Content starts

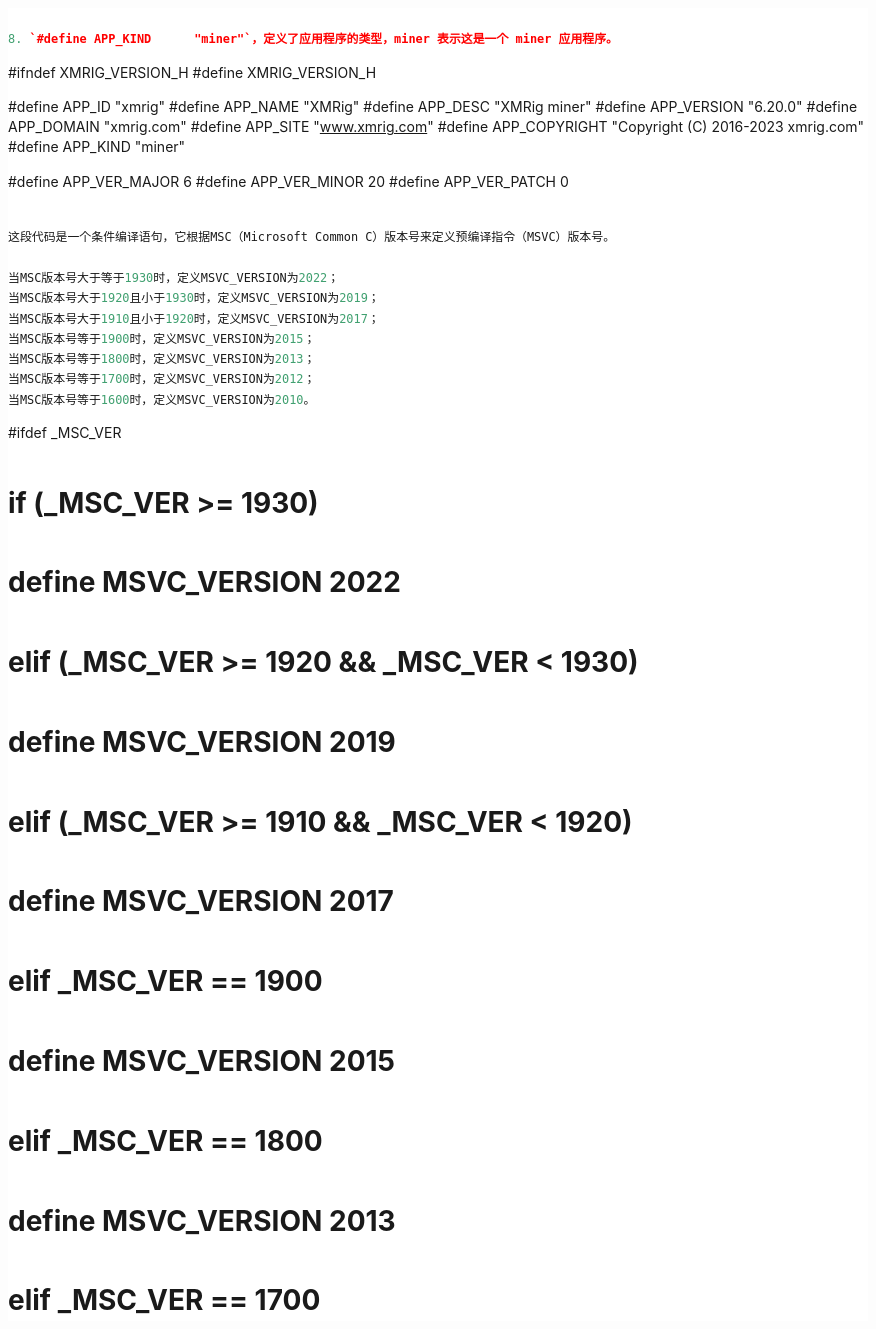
 ```cpp

8. `#define APP_KIND      "miner"`，定义了应用程序的类型，miner 表示这是一个 miner 应用程序。


```
#ifndef XMRIG_VERSION_H
#define XMRIG_VERSION_H

#define APP_ID        "xmrig"
#define APP_NAME      "XMRig"
#define APP_DESC      "XMRig miner"
#define APP_VERSION   "6.20.0"
#define APP_DOMAIN    "xmrig.com"
#define APP_SITE      "www.xmrig.com"
#define APP_COPYRIGHT "Copyright (C) 2016-2023 xmrig.com"
#define APP_KIND      "miner"

#define APP_VER_MAJOR  6
#define APP_VER_MINOR  20
#define APP_VER_PATCH  0

```cpp

这段代码是一个条件编译语句，它根据MSC（Microsoft Common C）版本号来定义预编译指令（MSVC）版本号。

当MSC版本号大于等于1930时，定义MSVC_VERSION为2022；
当MSC版本号大于1920且小于1930时，定义MSVC_VERSION为2019；
当MSC版本号大于1910且小于1920时，定义MSVC_VERSION为2017；
当MSC版本号等于1900时，定义MSVC_VERSION为2015；
当MSC版本号等于1800时，定义MSVC_VERSION为2013；
当MSC版本号等于1700时，定义MSVC_VERSION为2012；
当MSC版本号等于1600时，定义MSVC_VERSION为2010。


```
#ifdef _MSC_VER
#   if (_MSC_VER >= 1930)
#       define MSVC_VERSION 2022
#   elif (_MSC_VER >= 1920 && _MSC_VER < 1930)
#       define MSVC_VERSION 2019
#   elif (_MSC_VER >= 1910 && _MSC_VER < 1920)
#       define MSVC_VERSION 2017
#   elif _MSC_VER == 1900
#       define MSVC_VERSION 2015
#   elif _MSC_VER == 1800
#       define MSVC_VERSION 2013
#   elif _MSC_VER == 1700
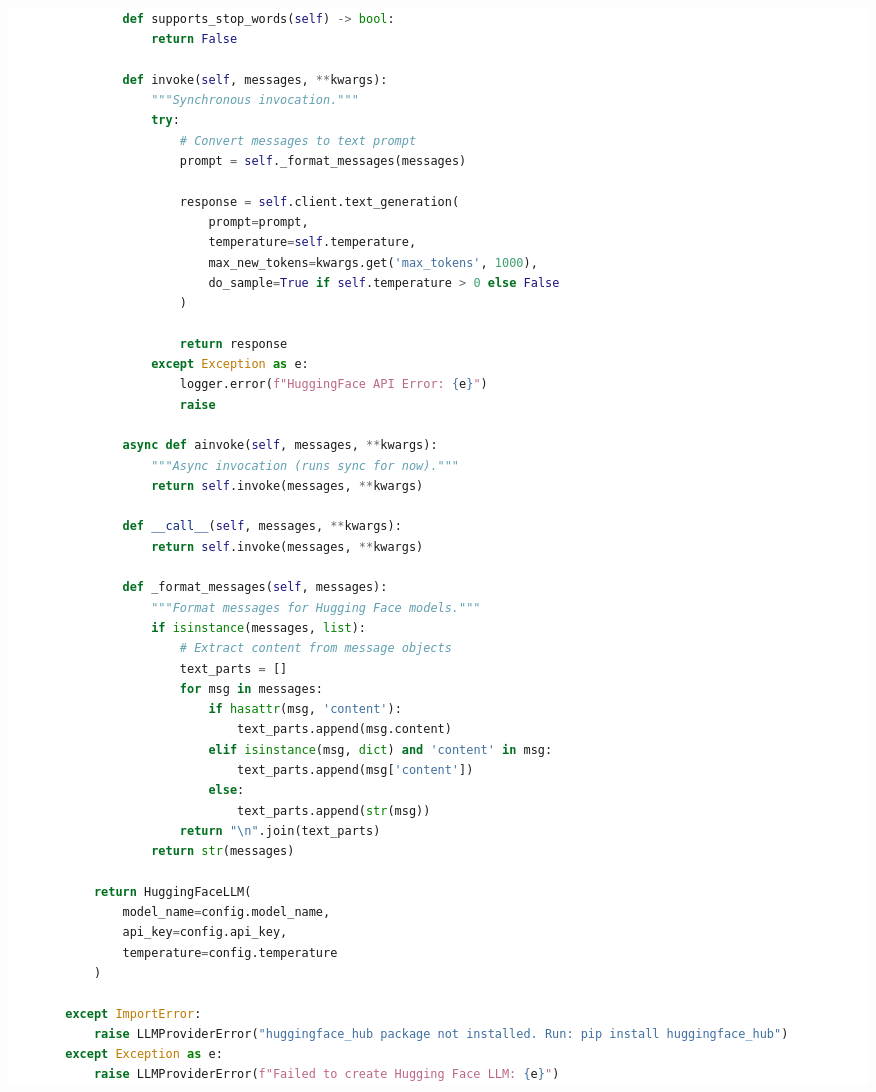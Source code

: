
 ```python
                def supports_stop_words(self) -> bool:
                    return False
                
                def invoke(self, messages, **kwargs):
                    """Synchronous invocation."""
                    try:
                        # Convert messages to text prompt
                        prompt = self._format_messages(messages)
                        
                        response = self.client.text_generation(
                            prompt=prompt,
                            temperature=self.temperature,
                            max_new_tokens=kwargs.get('max_tokens', 1000),
                            do_sample=True if self.temperature > 0 else False
                        )
                        
                        return response
                    except Exception as e:
                        logger.error(f"HuggingFace API Error: {e}")
                        raise
                
                async def ainvoke(self, messages, **kwargs):
                    """Async invocation (runs sync for now)."""
                    return self.invoke(messages, **kwargs)
                
                def __call__(self, messages, **kwargs):
                    return self.invoke(messages, **kwargs)
                
                def _format_messages(self, messages):
                    """Format messages for Hugging Face models."""
                    if isinstance(messages, list):
                        # Extract content from message objects
                        text_parts = []
                        for msg in messages:
                            if hasattr(msg, 'content'):
                                text_parts.append(msg.content)
                            elif isinstance(msg, dict) and 'content' in msg:
                                text_parts.append(msg['content'])
                            else:
                                text_parts.append(str(msg))
                        return "\n".join(text_parts)
                    return str(messages)
            
            return HuggingFaceLLM(
                model_name=config.model_name,
                api_key=config.api_key,
                temperature=config.temperature
            )
            
        except ImportError:
            raise LLMProviderError("huggingface_hub package not installed. Run: pip install huggingface_hub")
        except Exception as e:
            raise LLMProviderError(f"Failed to create Hugging Face LLM: {e}")
```
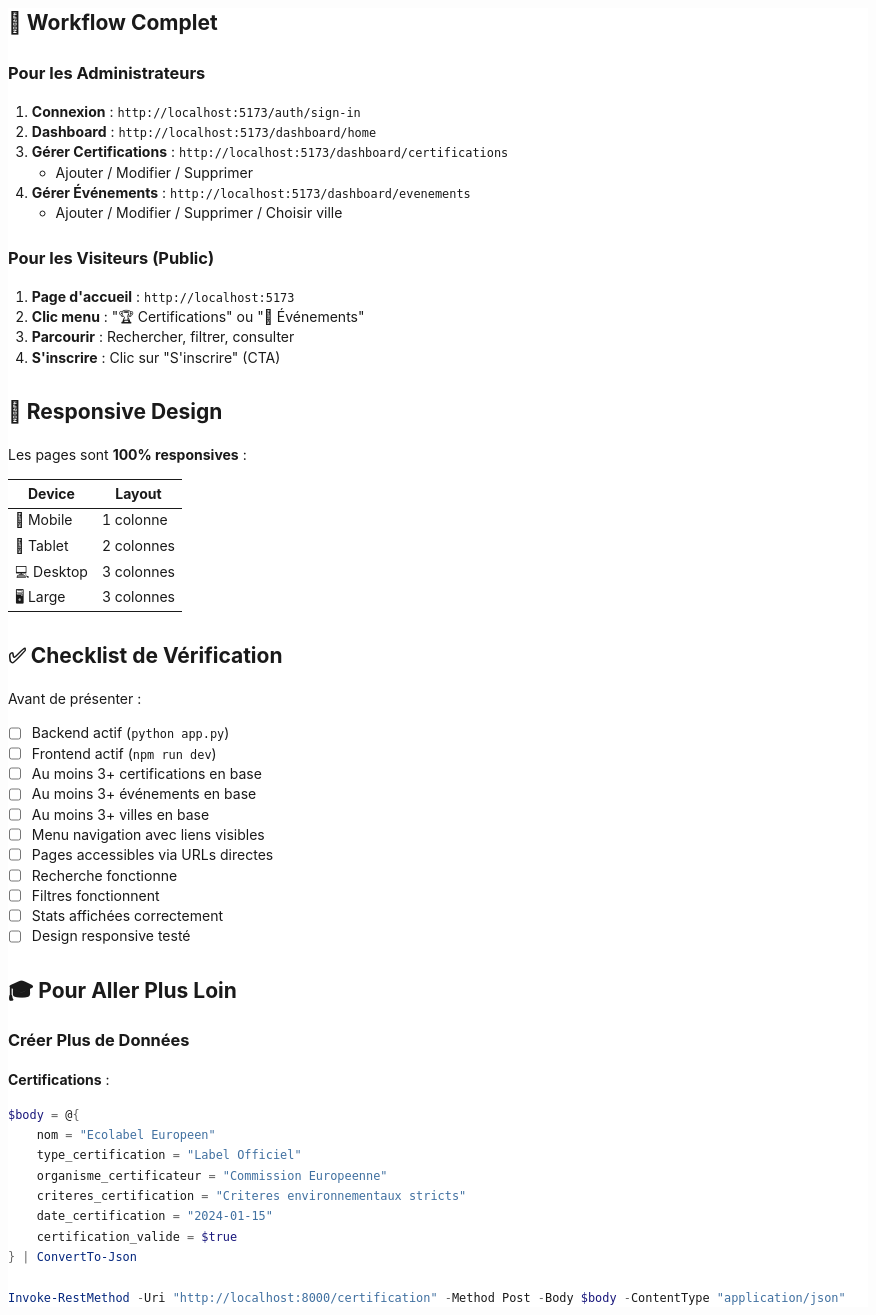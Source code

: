 ## 🔄 Workflow Complet

### Pour les Administrateurs
1. **Connexion** : `http://localhost:5173/auth/sign-in`
2. **Dashboard** : `http://localhost:5173/dashboard/home`
3. **Gérer Certifications** : `http://localhost:5173/dashboard/certifications`
   - Ajouter / Modifier / Supprimer
4. **Gérer Événements** : `http://localhost:5173/dashboard/evenements`
   - Ajouter / Modifier / Supprimer / Choisir ville

### Pour les Visiteurs (Public)
1. **Page d'accueil** : `http://localhost:5173`
2. **Clic menu** : "🏆 Certifications" ou "📅 Événements"
3. **Parcourir** : Rechercher, filtrer, consulter
4. **S'inscrire** : Clic sur "S'inscrire" (CTA)

## 📱 Responsive Design

Les pages sont **100% responsives** :

| Device | Layout |
|--------|--------|
| 📱 Mobile | 1 colonne |
| 📱 Tablet | 2 colonnes |
| 💻 Desktop | 3 colonnes |
| 🖥️ Large | 3 colonnes |

## ✅ Checklist de Vérification

Avant de présenter :

- [ ] Backend actif (`python app.py`)
- [ ] Frontend actif (`npm run dev`)
- [ ] Au moins 3+ certifications en base
- [ ] Au moins 3+ événements en base
- [ ] Au moins 3+ villes en base
- [ ] Menu navigation avec liens visibles
- [ ] Pages accessibles via URLs directes
- [ ] Recherche fonctionne
- [ ] Filtres fonctionnent
- [ ] Stats affichées correctement
- [ ] Design responsive testé

## 🎓 Pour Aller Plus Loin

### Créer Plus de Données
**Certifications** :
```powershell
$body = @{
    nom = "Ecolabel Europeen"
    type_certification = "Label Officiel"
    organisme_certificateur = "Commission Europeenne"
    criteres_certification = "Criteres environnementaux stricts"
    date_certification = "2024-01-15"
    certification_valide = $true
} | ConvertTo-Json

Invoke-RestMethod -Uri "http://localhost:8000/certification" -Method Post -Body $body -ContentType "application/json"
```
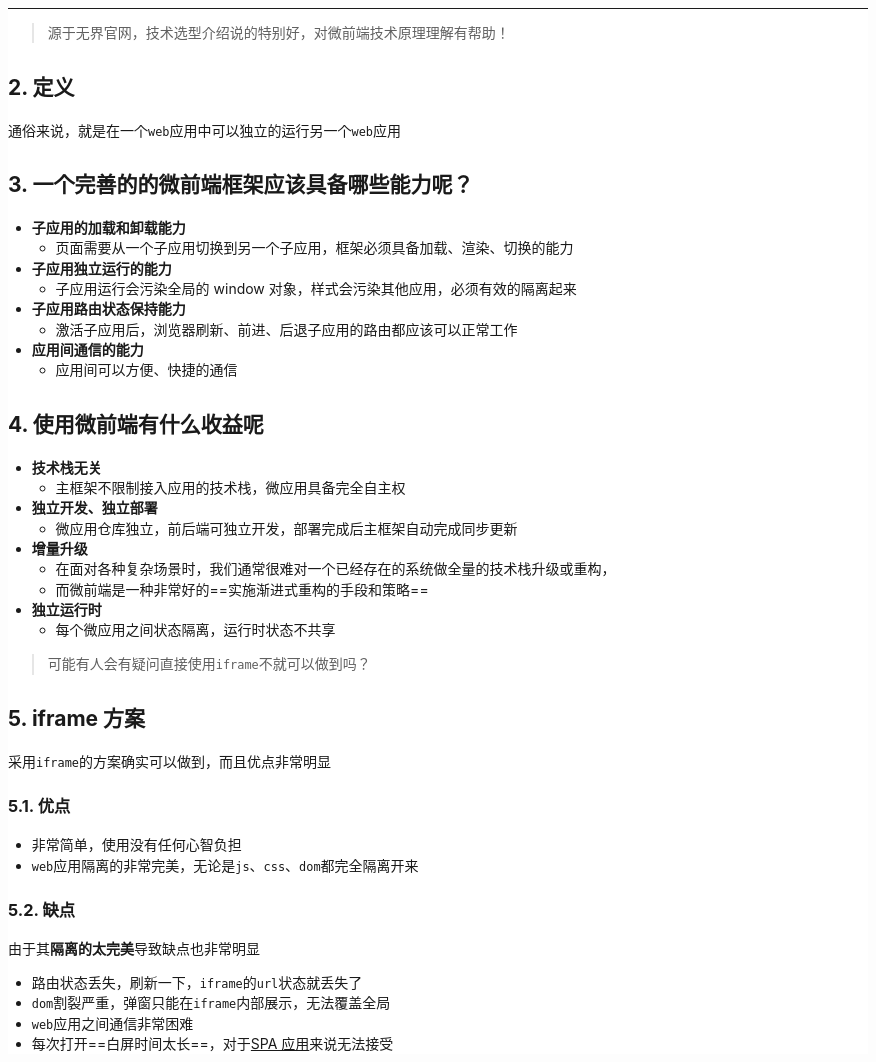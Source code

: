 
---

>  源于无界官网，技术选型介绍说的特别好，对微前端技术原理理解有帮助！

## 2. 定义

通俗来说，就是在一个`web`应用中可以独立的运行另一个`web`应用

## 3. 一个完善的的微前端框架应该具备哪些能力呢？

- **子应用的加载和卸载能力**
	- 页面需要从一个子应用切换到另一个子应用，框架必须具备加载、渲染、切换的能力
- **子应用独立运行的能力**
	- 子应用运行会污染全局的 window 对象，样式会污染其他应用，必须有效的隔离起来
- **子应用路由状态保持能力**
	- 激活子应用后，浏览器刷新、前进、后退子应用的路由都应该可以正常工作
- **应用间通信的能力**
	- 应用间可以方便、快捷的通信

## 4. 使用微前端有什么收益呢

- **技术栈无关**
	- 主框架不限制接入应用的技术栈，微应用具备完全自主权
- **独立开发、独立部署**
	- 微应用仓库独立，前后端可独立开发，部署完成后主框架自动完成同步更新
- **增量升级**
	- 在面对各种复杂场景时，我们通常很难对一个已经存在的系统做全量的技术栈升级或重构，
	- 而微前端是一种非常好的==实施渐进式重构的手段和策略==
- **独立运行时**
	- 每个微应用之间状态隔离，运行时状态不共享

> 可能有人会有疑问直接使用`iframe`不就可以做到吗？

## 5. iframe 方案

采用`iframe`的方案确实可以做到，而且优点非常明显

### 5.1. 优点

- 非常简单，使用没有任何心智负担
- `web`应用隔离的非常完美，无论是`js`、`css`、`dom`都完全隔离开来

### 5.2. 缺点

由于其**隔离的太完美**导致缺点也非常明显

- 路由状态丢失，刷新一下，`iframe`的`url`状态就丢失了
- `dom`割裂严重，弹窗只能在`iframe`内部展示，无法覆盖全局
- `web`应用之间通信非常困难
- 每次打开==白屏时间太长==，对于[SPA 应用](https://zh.wikipedia.org/wiki/%E5%8D%95%E9%A1%B5%E5%BA%94%E7%94%A8)来说无法接受
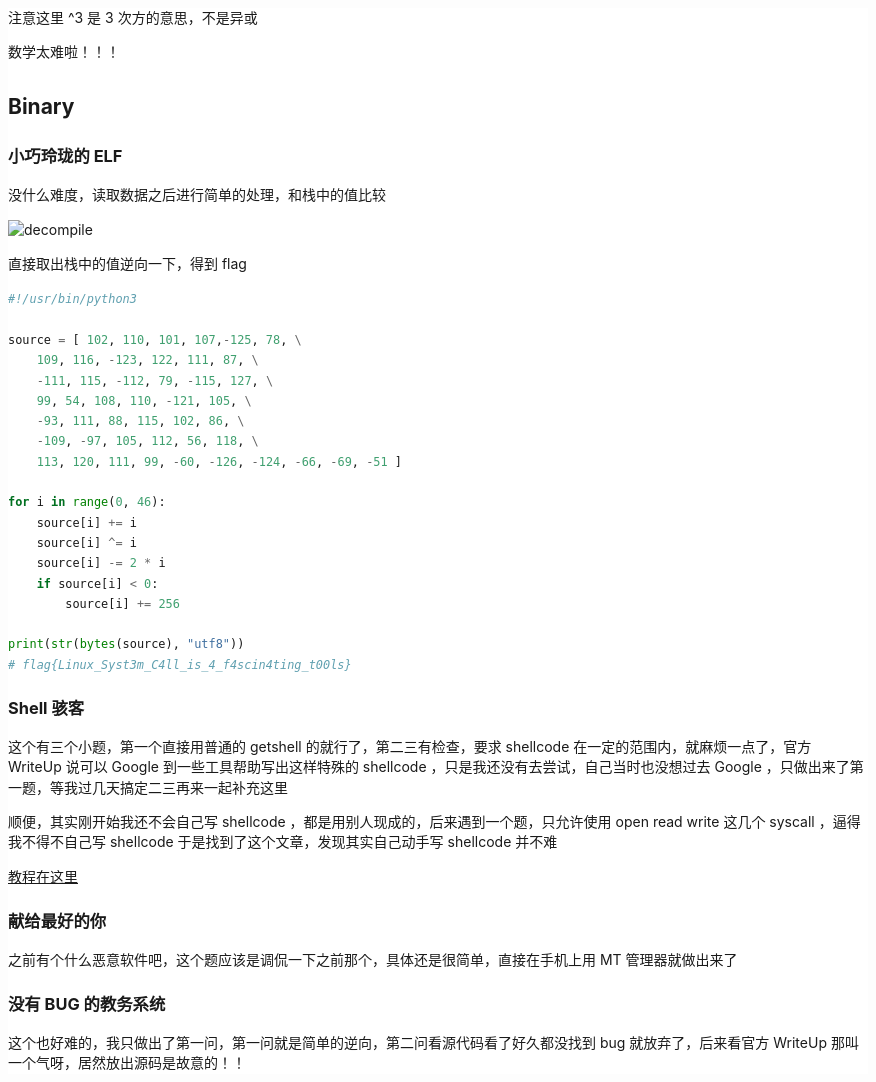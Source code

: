 注意这里 ^3 是 3 次方的意思，不是异或

数学太难啦！！！

## Binary

### 小巧玲珑的 ELF

没什么难度，读取数据之后进行简单的处理，和栈中的值比较

![decompile](/blog/pics/20191022001.png)

直接取出栈中的值逆向一下，得到 flag

```python
#!/usr/bin/python3

source = [ 102, 110, 101, 107,-125, 78, \
    109, 116, -123, 122, 111, 87, \
    -111, 115, -112, 79, -115, 127, \
    99, 54, 108, 110, -121, 105, \
    -93, 111, 88, 115, 102, 86, \
    -109, -97, 105, 112, 56, 118, \
    113, 120, 111, 99, -60, -126, -124, -66, -69, -51 ]

for i in range(0, 46):
    source[i] += i
    source[i] ^= i
    source[i] -= 2 * i
    if source[i] < 0:
        source[i] += 256

print(str(bytes(source), "utf8"))
# flag{Linux_Syst3m_C4ll_is_4_f4scin4ting_t00ls}

```

### Shell 骇客

这个有三个小题，第一个直接用普通的 getshell 的就行了，第二三有检查，要求 shellcode 在一定的范围内，就麻烦一点了，官方 WriteUp 说可以 Google 到一些工具帮助写出这样特殊的 shellcode ，只是我还没有去尝试，自己当时也没想过去 Google ，只做出来了第一题，等我过几天搞定二三再来一起补充这里

顺便，其实刚开始我还不会自己写 shellcode ，都是用别人现成的，后来遇到一个题，只允许使用 open read write 这几个 syscall ，逼得我不得不自己写 shellcode 于是找到了这个文章，发现其实自己动手写 shellcode 并不难

[教程在这里](https://paraschetal.in/writing-your-own-shellcode) 

### 献给最好的你

之前有个什么恶意软件吧，这个题应该是调侃一下之前那个，具体还是很简单，直接在手机上用 MT 管理器就做出来了

### 没有 BUG 的教务系统

这个也好难的，我只做出了第一问，第一问就是简单的逆向，第二问看源代码看了好久都没找到 bug 就放弃了，后来看官方 WriteUp 那叫一个气呀，居然放出源码是故意的！！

Content ends

Across the entries above, find each line with the word "False" and please copy it out.

                    return False
                            do_sample=True if self.temperature > 0 else False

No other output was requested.